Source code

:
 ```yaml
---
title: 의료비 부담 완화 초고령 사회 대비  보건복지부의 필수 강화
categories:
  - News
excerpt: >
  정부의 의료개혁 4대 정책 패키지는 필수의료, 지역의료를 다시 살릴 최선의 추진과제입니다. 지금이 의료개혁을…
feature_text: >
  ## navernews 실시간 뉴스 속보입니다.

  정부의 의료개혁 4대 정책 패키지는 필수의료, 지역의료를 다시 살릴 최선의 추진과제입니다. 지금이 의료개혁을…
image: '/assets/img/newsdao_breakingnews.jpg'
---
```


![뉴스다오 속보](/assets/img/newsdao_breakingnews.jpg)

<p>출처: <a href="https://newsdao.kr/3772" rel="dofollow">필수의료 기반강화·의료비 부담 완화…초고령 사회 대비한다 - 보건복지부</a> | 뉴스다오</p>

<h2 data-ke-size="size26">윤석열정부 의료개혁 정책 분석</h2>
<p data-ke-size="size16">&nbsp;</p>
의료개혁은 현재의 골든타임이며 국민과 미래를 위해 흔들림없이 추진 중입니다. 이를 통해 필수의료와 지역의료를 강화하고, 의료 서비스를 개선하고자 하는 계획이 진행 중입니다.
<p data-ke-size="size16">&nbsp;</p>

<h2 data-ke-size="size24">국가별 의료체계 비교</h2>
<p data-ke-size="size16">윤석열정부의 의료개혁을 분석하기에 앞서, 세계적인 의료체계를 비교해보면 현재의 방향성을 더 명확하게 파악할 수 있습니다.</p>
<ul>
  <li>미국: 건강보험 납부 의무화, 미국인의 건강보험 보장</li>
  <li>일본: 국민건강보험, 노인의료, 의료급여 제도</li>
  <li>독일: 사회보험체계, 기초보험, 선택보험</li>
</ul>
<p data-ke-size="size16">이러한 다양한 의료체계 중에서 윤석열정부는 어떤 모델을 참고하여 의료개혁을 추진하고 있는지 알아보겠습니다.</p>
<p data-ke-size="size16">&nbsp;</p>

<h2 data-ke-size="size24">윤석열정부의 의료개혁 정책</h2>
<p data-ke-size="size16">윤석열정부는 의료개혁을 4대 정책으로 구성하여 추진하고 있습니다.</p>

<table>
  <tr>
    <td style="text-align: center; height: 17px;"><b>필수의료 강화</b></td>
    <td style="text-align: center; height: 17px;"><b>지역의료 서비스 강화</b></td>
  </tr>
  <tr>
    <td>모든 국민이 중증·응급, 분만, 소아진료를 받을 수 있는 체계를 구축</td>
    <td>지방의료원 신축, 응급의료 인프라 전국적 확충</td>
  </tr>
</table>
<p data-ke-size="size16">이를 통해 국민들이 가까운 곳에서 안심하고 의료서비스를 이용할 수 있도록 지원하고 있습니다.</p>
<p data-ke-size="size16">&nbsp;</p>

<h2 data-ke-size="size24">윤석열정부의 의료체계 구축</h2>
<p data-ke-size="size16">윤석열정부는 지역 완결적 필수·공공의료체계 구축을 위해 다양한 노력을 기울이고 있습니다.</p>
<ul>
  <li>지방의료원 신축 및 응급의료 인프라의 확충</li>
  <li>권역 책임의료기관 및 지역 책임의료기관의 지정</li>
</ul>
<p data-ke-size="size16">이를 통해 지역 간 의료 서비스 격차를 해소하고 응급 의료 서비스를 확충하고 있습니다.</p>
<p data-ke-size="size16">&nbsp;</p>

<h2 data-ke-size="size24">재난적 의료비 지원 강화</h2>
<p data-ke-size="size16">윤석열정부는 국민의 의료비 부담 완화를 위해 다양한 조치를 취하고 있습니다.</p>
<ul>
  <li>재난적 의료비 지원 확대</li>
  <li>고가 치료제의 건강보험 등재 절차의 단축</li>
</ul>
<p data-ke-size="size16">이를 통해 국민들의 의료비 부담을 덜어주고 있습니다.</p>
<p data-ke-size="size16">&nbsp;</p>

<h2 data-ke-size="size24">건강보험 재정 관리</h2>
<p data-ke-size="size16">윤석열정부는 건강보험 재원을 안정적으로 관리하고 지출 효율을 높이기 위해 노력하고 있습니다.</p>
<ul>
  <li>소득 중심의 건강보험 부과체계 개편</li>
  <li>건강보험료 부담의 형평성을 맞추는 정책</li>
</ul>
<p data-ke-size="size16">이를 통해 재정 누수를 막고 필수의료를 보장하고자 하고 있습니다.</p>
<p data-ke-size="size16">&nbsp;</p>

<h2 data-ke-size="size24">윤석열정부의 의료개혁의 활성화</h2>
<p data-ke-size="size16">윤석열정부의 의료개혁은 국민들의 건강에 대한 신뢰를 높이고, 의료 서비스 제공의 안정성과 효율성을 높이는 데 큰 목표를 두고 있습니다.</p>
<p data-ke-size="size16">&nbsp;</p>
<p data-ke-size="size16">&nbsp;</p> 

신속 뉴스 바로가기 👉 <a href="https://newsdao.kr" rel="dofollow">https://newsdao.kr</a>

^^^^^^^^^^^^^^^^

EXERCISE PROMPT ::
Say every entry again, exactly as it reads.

RESPONSE TO THE EXERCISE ::
Source code

:
 ```yaml
---
title: 의료비 부담 완화 초고령 사회 대비  보건복지부의 필수 강화
categories:
  - News
excerpt: >
  정부의 의료개혁 4대 정책 패키지는 필수의료, 지역의료를 다시 살릴 최선의 추진과제입니다. 지금이 의료개혁을…
feature_text: >
  ## navernews 실시간 뉴스 속보입니다.

  정부의 의료개혁 4대 정책 패키지는 필수의료, 지역의료를 다시 살릴 최선의 추진과제입니다. 지금이 의료개혁을…
image: '/assets/img/newsdao_breakingnews.jpg'
---
```


![뉴스다오 속보](/assets/img/newsdao_breakingnews.jpg)

<p>출처: <a href="https://newsdao.kr/3772" rel="dofollow">필수의료 기반강화·의료비 부담 완화…초고령 사회 대비한다 - 보건복지부</a> | 뉴스다오</p>

<h2 data-ke-size="size26">윤석열정부 의료개혁 정책 분석</h2>
<p data-ke-size="size16">&nbsp;</p>
의료개혁은 현재의 골든타임이며 국민과 미래를 위해 흔들림없이 추진 중입니다. 이를 통해 필수의료와 지역의료를 강화하고, 의료 서비스를 개선하고자 하는 계획이 진행 중입니다.
<p data-ke-size="size16">&nbsp;</p>

<h2 data-ke-size="size24">국가별 의료체계 비교</h2>
<p data-ke-size="size16">윤석열정부의 의료개혁을 분석하기에 앞서, 세계적인 의료체계를 비교해보면 현재의 방향성을 더 명확하게 파악할 수 있습니다.</p>
<ul>
  <li>미국: 건강보험 납부 의무화, 미국인의 건강보험 보장</li>
  <li>일본: 국민건강보험, 노인의료, 의료급여 제도</li>
  <li>독일: 사회보험체계, 기초보험, 선택보험</li>
</ul>
<p data-ke-size="size16">이러한 다양한 의료체계 중에서 윤석열정부는 어떤 모델을 참고하여 의료개혁을 추진하고 있는지 알아보겠습니다.</p>
<p data-ke-size="size16">&nbsp;</p>

<h2 data-ke-size="size24">윤석열정부의 의료개혁 정책</h2>
<p data-ke-size="size16">윤석열정부는 의료개혁을 4대 정책으로 구성하여 추진하고 있습니다.</p>

<table>
  <tr>
    <td style="text-align: center; height: 17px;"><b>필수의료 강화</b></td>
    <td style="text-align: center; height: 17px;"><b>지역의료 서비스 강화</b></td>
  </tr>
  <tr>
    <td>모든 국민이 중증·응급, 분만, 소아진료를 받을 수 있는 체계를 구축</td>
    <td>지방의료원 신축, 응급의료 인프라 전국적 확충</td>
  </tr>
</table>
<p data-ke-size="size16">이를 통해 국민들이 가까운 곳에서 안심하고 의료서비스를 이용할 수 있도록 지원하고 있습니다.</p>
<p data-ke-size="size16">&nbsp;</p>

<h2 data-ke-size="size24">윤석열정부의 의료체계 구축</h2>
<p data-ke-size="size16">윤석열정부는 지역 완결적 필수·공공의료체계 구축을 위해 다양한 노력을 기울이고 있습니다.</p>
<ul>
  <li>지방의료원 신축 및 응급의료 인프라의 확충</li>
  <li>권역 책임의료기관 및 지역 책임의료기관의 지정</li>
</ul>
<p data-ke-size="size16">이를 통해 지역 간 의료 서비스 격차를 해소하고 응급 의료 서비스를 확충하고 있습니다.</p>
<p data-ke-size="size16">&nbsp;</p>

<h2 data-ke-size="size24">재난적 의료비 지원 강화</h2>
<p data-ke-size="size16">윤석열정부는 국민의 의료비 부담 완화를 위해 다양한 조치를 취하고 있습니다.</p>
<ul>
  <li>재난적 의료비 지원 확대</li>
  <li>고가 치료제의 건강보험 등재 절차의 단축</li>
</ul>
<p data-ke-size="size16">이를 통해 국민들의 의료비 부담을 덜어주고 있습니다.</p>
<p data-ke-size="size16">&nbsp;</p>

<h2 data-ke-size="size24">건강보험 재정 관리</h2>
<p data-ke-size="size16">윤석열정부는 건강보험 재원을 안정적으로 관리하고 지출 효율을 높이기 위해 노력하고 있습니다.</p>
<ul>
  <li>소득 중심의 건강보험 부과체계 개편</li>
  <li>건강보험료 부담의 형평성을 맞추는 정책</li>
</ul>
<p data-ke-size="size16">이를 통해 재정 누수를 막고 필수의료를 보장하고자 하고 있습니다.</p>
<p data-ke-size="size16">&nbsp;</p>

<h2 data-ke-size="size24">윤석열정부의 의료개혁의 활성화</h2>
<p data-ke-size="size16">윤석열정부의 의료개혁은 국민들의 건강에 대한 신뢰를 높이고, 의료 서비스 제공의 안정성과 효율성을 높이는 데 큰 목표를 두고 있습니다.</p>
<p data-ke-size="size16">&nbsp;</p>
<p data-ke-size="size16">&nbsp;</p> 

신속 뉴스 바로가기 👉 <a href="https://newsdao.kr" rel="dofollow">https://newsdao.kr</a>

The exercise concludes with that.